Political strategists gave Republicans little chance of winning when former GOP Sen. Scott Brown decided not to run -- considering he had just lost his own reelection bid for the state’s other Senate seat. And the state GOP party was left with a field of lesser-known candidates.

However, Gomez, the former Navy SEAL, emerged successful from the primary and has continued to build name recognition beyond Boston where he works as a private equity investor.

Gomez press secretary Will Ritter said Wednesday that his candidate gained popularity and strengthened his poll numbers by relentless campaigning -- including 50 events since the April 30 primary.

“I know it sounds cliché, but the more Gabriel Gomez talks, the more people like him,” Ritter said. “He wakes up at 5 a.m. and wants to campaign.”

State Democrats privately acknowledged that this spring’s Boston Marathon, in which two terrorist bombs killed three and injured hundreds of others, was a tragic yet expected twist of political fate for Gomez.

Having crossed the finish line within minutes of the explosions, he emerged as a frequent TV eyewitness while the other candidates in both party primaries shut down their campaigns.

“What kind of evil people would do such a cowardly thing,” Gomez said on Fox TV. “We need to hold these people accountable.”

Gomez and Markey are vying for the seat left open by Democratic Sen. John Kerry who in January was appointed Secretary of State.

Markey, who entered the race as the presumptive frontrunner, has relied on campaign experience gleaned from 20 terms in Congress to try to win the race, while his campaign doesn’t over-react to poll numbers.

“Ed Markey has distinguished himself. And we’re in the driver’s seat,” said Markey spokesman Andrew Zucker. “Gabrielle Gomez is not for the middle class.”

In March, the 66-year-old Markey began blasting a Transportation Safety Administration plan to allow small knives in airplane cabins, a plan that the agency has since cancelled.

And he has called upon President Obama for some outside help, bringing the president this week to Massachusetts, where Obama defeated Republican presidential nominee Mitt Romney by 23 percentage points in his successful 2012 reelection effort.

“If you are making sure that people know Ed Markey's remarkable record in Congress, then I guarantee you he will be the next United States senator from Massachusetts,” Obama told a crowd Wednesday in Roxbury, Mass.

The candidates laced into each other Tuesday in their second debate -- with Markey portraying Gomez as somebody ready to give tax breaks to the wealthy, and as unsupportive of women’s rights, while Gomez tried to convince the crowd that Markey is responsible of much of America’s financial problems.

“You are Washington, D.C.,” the 47-year-old Gomez said. “And you own the national debt, sir.”

A Gomez victory would not be unprecedented.

In 2010, Brown was a little known state senator who won a special election race for the long-held Democratic senate seat of Sen.

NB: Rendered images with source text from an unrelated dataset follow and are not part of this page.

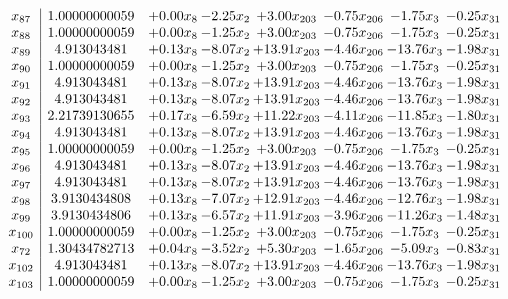\documentclass[8pt]{article}
\begin{document}
\[\begin{array}{c| c c@{\hskip 2pt} c@{\hskip 2pt} c@{\hskip 2pt} c@{\hskip 2pt} c@{\hskip 2pt} c@{\hskip 2pt} }
 x_{87}   &  1.00000000059 & +  0.00 x_{8} & -2.25 x_{2} & +  3.00 x_{203} & -0.75 x_{206} & -1.75 x_{3} & -0.25 x_{31}\\
 x_{88}   &  1.00000000059 & +  0.00 x_{8} & -1.25 x_{2} & +  3.00 x_{203} & -0.75 x_{206} & -1.75 x_{3} & -0.25 x_{31}\\
 x_{89}   &  4.913043481 & +  0.13 x_{8} & -8.07 x_{2} & + 13.91 x_{203} & -4.46 x_{206} & -13.76 x_{3} & -1.98 x_{31}\\
 x_{90}   &  1.00000000059 & +  0.00 x_{8} & -1.25 x_{2} & +  3.00 x_{203} & -0.75 x_{206} & -1.75 x_{3} & -0.25 x_{31}\\
 x_{91}   &  4.913043481 & +  0.13 x_{8} & -8.07 x_{2} & + 13.91 x_{203} & -4.46 x_{206} & -13.76 x_{3} & -1.98 x_{31}\\
 x_{92}   &  4.913043481 & +  0.13 x_{8} & -8.07 x_{2} & + 13.91 x_{203} & -4.46 x_{206} & -13.76 x_{3} & -1.98 x_{31}\\
 x_{93}   &  2.21739130655 & +  0.17 x_{8} & -6.59 x_{2} & + 11.22 x_{203} & -4.11 x_{206} & -11.85 x_{3} & -1.80 x_{31}\\
 x_{94}   &  4.913043481 & +  0.13 x_{8} & -8.07 x_{2} & + 13.91 x_{203} & -4.46 x_{206} & -13.76 x_{3} & -1.98 x_{31}\\
 x_{95}   &  1.00000000059 & +  0.00 x_{8} & -1.25 x_{2} & +  3.00 x_{203} & -0.75 x_{206} & -1.75 x_{3} & -0.25 x_{31}\\
 x_{96}   &  4.913043481 & +  0.13 x_{8} & -8.07 x_{2} & + 13.91 x_{203} & -4.46 x_{206} & -13.76 x_{3} & -1.98 x_{31}\\
 x_{97}   &  4.913043481 & +  0.13 x_{8} & -8.07 x_{2} & + 13.91 x_{203} & -4.46 x_{206} & -13.76 x_{3} & -1.98 x_{31}\\
 x_{98}   &  3.9130434808 & +  0.13 x_{8} & -7.07 x_{2} & + 12.91 x_{203} & -4.46 x_{206} & -12.76 x_{3} & -1.98 x_{31}\\
 x_{99}   &  3.9130434806 & +  0.13 x_{8} & -6.57 x_{2} & + 11.91 x_{203} & -3.96 x_{206} & -11.26 x_{3} & -1.48 x_{31}\\
 x_{100}   &  1.00000000059 & +  0.00 x_{8} & -1.25 x_{2} & +  3.00 x_{203} & -0.75 x_{206} & -1.75 x_{3} & -0.25 x_{31}\\
 x_{72}   &  1.30434782713 & +  0.04 x_{8} & -3.52 x_{2} & +  5.30 x_{203} & -1.65 x_{206} & -5.09 x_{3} & -0.83 x_{31}\\
 x_{102}   &  4.913043481 & +  0.13 x_{8} & -8.07 x_{2} & + 13.91 x_{203} & -4.46 x_{206} & -13.76 x_{3} & -1.98 x_{31}\\
 x_{103}   &  1.00000000059 & +  0.00 x_{8} & -1.25 x_{2} & +  3.00 x_{203} & -0.75 x_{206} & -1.75 x_{3} & -0.25 x_{31}\\

\end{array}\]
\end{document}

Ted Kennedy.

An averaging of polls by the website RealClearPolitics now has Markey leading by 9 percentage points.

Democratic strategist Ben Tulchin argues that Markey leads in almost every poll, including one by 11 points, and the poll in which Gomez trails by just 1 percentage point was done by a Republican-leaning firm.

Still, he recognizes the challenges, including the likelihood of a low voter turnout in a special election, particularly this time when people are otherwise occupied in the summer.

“When you have a lower turnout special, Democrats lose their edge quite a bit,” said Tulchin, founder of San Francisco-based Tulchin Research. “And while Massachusetts might be considered a heavily Democratic state, it has a lot of older, white, blue-color workers. It’s never as easy as it looks.”